**Exercise directions:**
Reproduce each line of the entries that carries "unsigned".

──────── Records for the task

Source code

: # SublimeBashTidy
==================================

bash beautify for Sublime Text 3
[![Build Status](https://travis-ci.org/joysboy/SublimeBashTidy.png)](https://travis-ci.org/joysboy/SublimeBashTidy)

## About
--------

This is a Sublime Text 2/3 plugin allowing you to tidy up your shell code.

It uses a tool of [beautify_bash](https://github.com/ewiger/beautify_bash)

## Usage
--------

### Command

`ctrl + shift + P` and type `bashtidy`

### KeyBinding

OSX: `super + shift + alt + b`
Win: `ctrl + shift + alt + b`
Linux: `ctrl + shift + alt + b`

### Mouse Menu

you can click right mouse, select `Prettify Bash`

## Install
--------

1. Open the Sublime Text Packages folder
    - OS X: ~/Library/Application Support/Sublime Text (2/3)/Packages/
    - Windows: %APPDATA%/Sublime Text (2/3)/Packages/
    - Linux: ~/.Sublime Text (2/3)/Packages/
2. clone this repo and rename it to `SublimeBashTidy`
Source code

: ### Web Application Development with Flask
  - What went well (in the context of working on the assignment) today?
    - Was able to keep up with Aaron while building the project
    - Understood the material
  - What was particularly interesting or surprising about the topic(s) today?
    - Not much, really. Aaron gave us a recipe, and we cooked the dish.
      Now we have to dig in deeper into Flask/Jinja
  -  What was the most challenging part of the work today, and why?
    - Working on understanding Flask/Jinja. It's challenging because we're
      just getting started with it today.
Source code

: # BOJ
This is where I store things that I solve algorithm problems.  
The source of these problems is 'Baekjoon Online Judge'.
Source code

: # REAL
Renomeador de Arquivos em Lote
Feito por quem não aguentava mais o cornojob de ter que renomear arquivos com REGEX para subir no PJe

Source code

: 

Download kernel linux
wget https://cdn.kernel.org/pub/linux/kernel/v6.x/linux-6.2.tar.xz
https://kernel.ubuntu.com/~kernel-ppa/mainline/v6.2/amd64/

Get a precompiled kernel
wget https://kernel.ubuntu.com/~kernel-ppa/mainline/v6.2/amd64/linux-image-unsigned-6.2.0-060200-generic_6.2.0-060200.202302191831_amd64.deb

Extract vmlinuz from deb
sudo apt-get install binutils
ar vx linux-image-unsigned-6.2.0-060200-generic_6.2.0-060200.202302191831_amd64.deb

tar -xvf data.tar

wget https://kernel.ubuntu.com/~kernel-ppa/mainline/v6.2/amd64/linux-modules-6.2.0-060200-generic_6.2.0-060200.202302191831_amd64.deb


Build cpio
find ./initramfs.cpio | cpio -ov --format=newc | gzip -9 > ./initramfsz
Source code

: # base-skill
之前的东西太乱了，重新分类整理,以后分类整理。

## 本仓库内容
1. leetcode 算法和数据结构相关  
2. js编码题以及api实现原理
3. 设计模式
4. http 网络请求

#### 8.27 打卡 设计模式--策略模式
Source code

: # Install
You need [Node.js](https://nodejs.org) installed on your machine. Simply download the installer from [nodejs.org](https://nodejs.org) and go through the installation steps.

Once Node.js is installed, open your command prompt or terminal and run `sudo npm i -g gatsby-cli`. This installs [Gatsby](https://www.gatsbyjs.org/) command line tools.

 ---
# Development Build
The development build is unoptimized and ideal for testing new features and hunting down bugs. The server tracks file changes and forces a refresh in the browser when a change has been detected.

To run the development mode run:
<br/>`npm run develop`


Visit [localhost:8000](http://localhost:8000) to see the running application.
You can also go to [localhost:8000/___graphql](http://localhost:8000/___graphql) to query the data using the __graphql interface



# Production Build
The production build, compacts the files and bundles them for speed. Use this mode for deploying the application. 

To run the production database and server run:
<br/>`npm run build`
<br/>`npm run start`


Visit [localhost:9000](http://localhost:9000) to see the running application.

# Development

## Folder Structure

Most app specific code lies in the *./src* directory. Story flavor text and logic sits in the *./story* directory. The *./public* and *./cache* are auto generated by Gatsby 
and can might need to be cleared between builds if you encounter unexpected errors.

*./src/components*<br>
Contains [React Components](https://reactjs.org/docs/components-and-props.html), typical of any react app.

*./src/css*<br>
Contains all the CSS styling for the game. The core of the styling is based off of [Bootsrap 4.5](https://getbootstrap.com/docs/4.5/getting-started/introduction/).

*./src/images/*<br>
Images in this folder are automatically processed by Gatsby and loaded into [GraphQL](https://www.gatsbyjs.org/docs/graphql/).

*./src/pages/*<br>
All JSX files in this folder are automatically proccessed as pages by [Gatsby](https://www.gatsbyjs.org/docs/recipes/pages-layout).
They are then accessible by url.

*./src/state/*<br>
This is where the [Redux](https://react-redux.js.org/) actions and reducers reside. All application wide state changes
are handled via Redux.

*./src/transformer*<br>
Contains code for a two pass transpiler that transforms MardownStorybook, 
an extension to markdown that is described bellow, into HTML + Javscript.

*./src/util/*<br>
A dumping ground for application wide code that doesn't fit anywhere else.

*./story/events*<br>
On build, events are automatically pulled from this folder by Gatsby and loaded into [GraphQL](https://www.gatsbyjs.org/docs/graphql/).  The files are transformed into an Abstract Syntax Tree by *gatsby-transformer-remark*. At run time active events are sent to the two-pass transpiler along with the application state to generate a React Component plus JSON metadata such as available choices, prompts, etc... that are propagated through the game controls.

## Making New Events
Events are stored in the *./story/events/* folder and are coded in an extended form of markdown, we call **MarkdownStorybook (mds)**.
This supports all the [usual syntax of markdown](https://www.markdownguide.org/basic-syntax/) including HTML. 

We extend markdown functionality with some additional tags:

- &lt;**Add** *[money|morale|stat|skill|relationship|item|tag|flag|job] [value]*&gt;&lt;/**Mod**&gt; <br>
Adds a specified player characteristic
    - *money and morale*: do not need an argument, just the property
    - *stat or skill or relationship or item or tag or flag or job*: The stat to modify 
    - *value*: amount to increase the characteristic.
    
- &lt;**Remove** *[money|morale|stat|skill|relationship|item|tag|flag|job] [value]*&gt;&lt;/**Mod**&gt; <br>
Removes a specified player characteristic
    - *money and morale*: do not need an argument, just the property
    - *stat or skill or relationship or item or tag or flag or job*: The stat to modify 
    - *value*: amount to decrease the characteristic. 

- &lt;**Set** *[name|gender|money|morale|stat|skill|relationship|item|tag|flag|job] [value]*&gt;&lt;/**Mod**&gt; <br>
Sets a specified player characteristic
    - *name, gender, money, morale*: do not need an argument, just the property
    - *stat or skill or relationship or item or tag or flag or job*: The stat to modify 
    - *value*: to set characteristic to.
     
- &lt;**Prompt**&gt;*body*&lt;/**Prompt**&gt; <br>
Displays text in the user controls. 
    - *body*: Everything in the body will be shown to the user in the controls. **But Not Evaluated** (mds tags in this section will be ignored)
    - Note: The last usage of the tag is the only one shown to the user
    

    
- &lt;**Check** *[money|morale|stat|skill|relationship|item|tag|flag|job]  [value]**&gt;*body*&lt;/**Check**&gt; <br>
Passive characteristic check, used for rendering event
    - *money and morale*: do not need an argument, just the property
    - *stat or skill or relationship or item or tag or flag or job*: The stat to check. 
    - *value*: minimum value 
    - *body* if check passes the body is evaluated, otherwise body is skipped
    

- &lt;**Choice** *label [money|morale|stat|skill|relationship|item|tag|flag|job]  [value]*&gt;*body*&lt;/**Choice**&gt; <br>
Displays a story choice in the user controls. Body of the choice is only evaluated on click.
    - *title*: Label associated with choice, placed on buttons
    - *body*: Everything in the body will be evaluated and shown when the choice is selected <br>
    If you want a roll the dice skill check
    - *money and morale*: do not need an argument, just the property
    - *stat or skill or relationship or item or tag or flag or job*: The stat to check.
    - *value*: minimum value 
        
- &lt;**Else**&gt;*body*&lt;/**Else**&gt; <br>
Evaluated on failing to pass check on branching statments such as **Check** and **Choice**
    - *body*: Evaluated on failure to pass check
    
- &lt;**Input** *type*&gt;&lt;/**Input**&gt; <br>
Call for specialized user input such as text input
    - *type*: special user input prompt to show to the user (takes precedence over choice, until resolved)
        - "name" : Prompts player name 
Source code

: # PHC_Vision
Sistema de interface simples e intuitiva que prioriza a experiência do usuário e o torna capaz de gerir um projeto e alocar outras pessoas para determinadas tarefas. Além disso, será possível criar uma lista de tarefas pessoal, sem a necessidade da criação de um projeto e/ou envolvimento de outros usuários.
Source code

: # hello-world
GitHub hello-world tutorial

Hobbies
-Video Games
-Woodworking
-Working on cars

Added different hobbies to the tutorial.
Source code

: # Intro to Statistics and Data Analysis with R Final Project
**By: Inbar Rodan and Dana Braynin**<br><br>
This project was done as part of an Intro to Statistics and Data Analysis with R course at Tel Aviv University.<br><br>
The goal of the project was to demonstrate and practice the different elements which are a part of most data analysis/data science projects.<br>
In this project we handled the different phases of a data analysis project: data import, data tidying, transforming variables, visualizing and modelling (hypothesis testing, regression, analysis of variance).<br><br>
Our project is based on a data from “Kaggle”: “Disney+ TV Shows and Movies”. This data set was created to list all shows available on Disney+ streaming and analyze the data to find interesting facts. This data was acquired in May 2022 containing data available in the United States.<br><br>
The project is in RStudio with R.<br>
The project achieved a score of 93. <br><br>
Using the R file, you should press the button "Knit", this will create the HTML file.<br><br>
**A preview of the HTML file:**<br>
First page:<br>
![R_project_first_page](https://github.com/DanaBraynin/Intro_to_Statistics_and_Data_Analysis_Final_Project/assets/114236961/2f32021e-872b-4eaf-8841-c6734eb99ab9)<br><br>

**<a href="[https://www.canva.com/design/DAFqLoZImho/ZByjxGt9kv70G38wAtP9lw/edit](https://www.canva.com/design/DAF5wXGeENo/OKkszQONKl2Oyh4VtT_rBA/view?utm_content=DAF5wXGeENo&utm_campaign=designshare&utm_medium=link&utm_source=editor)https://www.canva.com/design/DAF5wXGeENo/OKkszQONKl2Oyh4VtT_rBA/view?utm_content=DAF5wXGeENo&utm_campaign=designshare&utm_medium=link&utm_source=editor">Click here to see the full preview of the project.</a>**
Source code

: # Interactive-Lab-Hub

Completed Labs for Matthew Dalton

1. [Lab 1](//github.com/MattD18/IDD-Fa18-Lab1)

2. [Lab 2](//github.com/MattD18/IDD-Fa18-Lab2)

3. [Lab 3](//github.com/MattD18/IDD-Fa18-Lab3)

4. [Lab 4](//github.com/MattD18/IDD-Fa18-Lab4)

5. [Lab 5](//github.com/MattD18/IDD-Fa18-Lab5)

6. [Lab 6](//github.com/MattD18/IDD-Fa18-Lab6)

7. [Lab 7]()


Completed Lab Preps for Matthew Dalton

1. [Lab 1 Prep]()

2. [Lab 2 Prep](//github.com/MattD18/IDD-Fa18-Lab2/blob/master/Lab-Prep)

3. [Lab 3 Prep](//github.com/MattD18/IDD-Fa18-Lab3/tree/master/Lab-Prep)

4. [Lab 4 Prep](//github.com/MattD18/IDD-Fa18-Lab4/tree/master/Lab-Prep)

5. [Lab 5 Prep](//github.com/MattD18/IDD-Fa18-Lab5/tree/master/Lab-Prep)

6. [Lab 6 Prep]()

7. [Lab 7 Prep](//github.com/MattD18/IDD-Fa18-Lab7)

────────────────

**Finished task:**
wget https://kernel.ubuntu.com/~kernel-ppa/mainline/v6.2/amd64/linux-image-unsigned-6.2.0-060200-generic_6.2.0-060200.202302191831_amd64.deb
ar vx linux-image-unsigned-6.2.0-060200-generic_6.2.0-060200.202302191831_amd64.deb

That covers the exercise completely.